▸ Your instructions: Your answer needs to include each line of the records in which the string "Microsoft" can be found.

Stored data
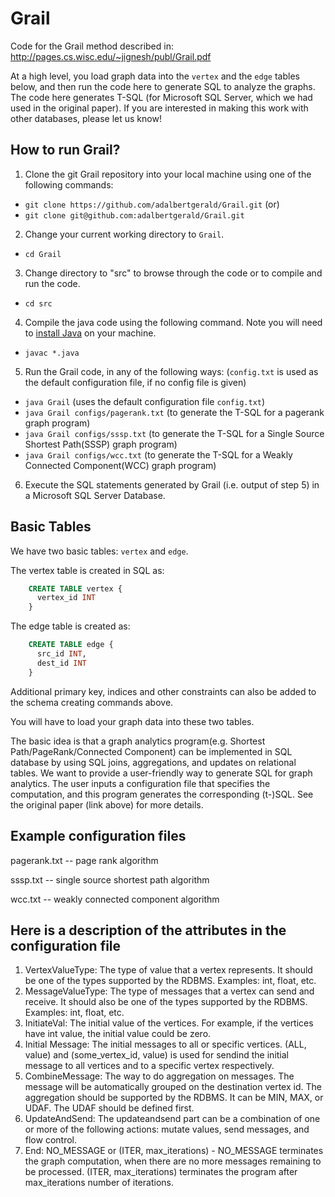 Grail
============================
Code for the Grail method described in: http://pages.cs.wisc.edu/~jignesh/publ/Grail.pdf

At a high level, you load graph data into the `vertex` and the `edge` tables below, and then run the code here to generate SQL to analyze the graphs. The code here generates T-SQL (for Microsoft SQL Server, which we had used in the original paper). 
If you are interested in making this work with other databases, please let us know! 

How to run Grail?
-----------------------------------------------------------

1. Clone the git Grail repository into your local machine using one of the following commands:
  * `git clone https://github.com/adalbertgerald/Grail.git` (or)
  * `git clone git@github.com:adalbertgerald/Grail.git`

2. Change your current working directory to `Grail`.
  * `cd Grail`

3. Change directory to "src" to browse through the code or to compile and run the code.
  * `cd src`

4. Compile the java code using the following command. Note you will need to [install Java](https://java.com/en/download/help/index_installing.xml "Java Install Page") on your machine.
  * `javac *.java`

5. Run the Grail code, in any of the following ways: (`config.txt` is used as the default configuration file, if no config file is given)
  * `java Grail` (uses the default configuration file `config.txt`)
  * `java Grail configs/pagerank.txt` (to generate the T-SQL for a pagerank graph program)
  * `java Grail configs/sssp.txt` (to generate the T-SQL for a Single Source Shortest Path(SSSP) graph program)
  * `java Grail configs/wcc.txt` (to generate the T-SQL for a Weakly Connected Component(WCC) graph program)

6. Execute the SQL statements generated by Grail (i.e. output of step 5) in a Microsoft SQL Server Database.

Basic Tables
---------------------------
We have two basic tables: `vertex` and `edge`.

The vertex table is created in SQL as:

```sql
    CREATE TABLE vertex {
      vertex_id INT
    }
```

The edge table is created as:
```sql
    CREATE TABLE edge {
      src_id INT,
      dest_id INT
    }
```

Additional primary key, indices and other constraints can also be added to the schema creating commands above.

You will have to load your graph data into these two tables. 

The basic idea is that a graph analytics program(e.g. Shortest Path/PageRank/Connected Component) can be implemented in SQL database by using SQL joins, aggregations, and updates on relational tables. We want to provide a user-friendly way to generate SQL for graph analytics. The user inputs a configuration file that specifies the computation, and this program generates the corresponding (t-)SQL. See the original paper (link above) for more details.

Example configuration files
---------------------------
pagerank.txt -- page rank algorithm

sssp.txt -- single source shortest path algorithm

wcc.txt -- weakly connected component algorithm

Here is a description of the attributes in the configuration file 
------------------------------------------
1. VertexValueType: The type of value that a vertex represents. It should be one of the types supported by the RDBMS. Examples: int, float, etc.
2. MessageValueType: The type of messages that a vertex can send and receive. It should also be one of the types supported by the RDBMS. Examples: int, float, etc.
3. InitiateVal: The initial value of the vertices. For example, if the vertices have int value, the initial value could be zero.
4. Initial Message: The initial messages to all or specific vertices. (ALL, value) and (some_vertex_id, value) is used for sendind the initial message to all vertices and to a specific vertex respectively.
5. CombineMessage: The way to do aggregation on messages. The message will be automatically grouped on the destination vertex id. The aggregation should be supported by the RDBMS. It can be MIN, MAX, or UDAF. The UDAF should be defined first.
6. UpdateAndSend: The updateandsend part can be a combination of one or more of the following actions: mutate values, send messages, and flow control.
7. End: NO_MESSAGE or (ITER, max_iterations) - NO_MESSAGE terminates the graph computation, when there are no more messages remaining to be processed. (ITER, max_iterations) terminates the program after max_iterations number of iterations.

▸ Completed task:
At a high level, you load graph data into the `vertex` and the `edge` tables below, and then run the code here to generate SQL to analyze the graphs. The code here generates T-SQL (for Microsoft SQL Server, which we had used in the original paper). 
6. Execute the SQL statements generated by Grail (i.e. output of step 5) in a Microsoft SQL Server Database.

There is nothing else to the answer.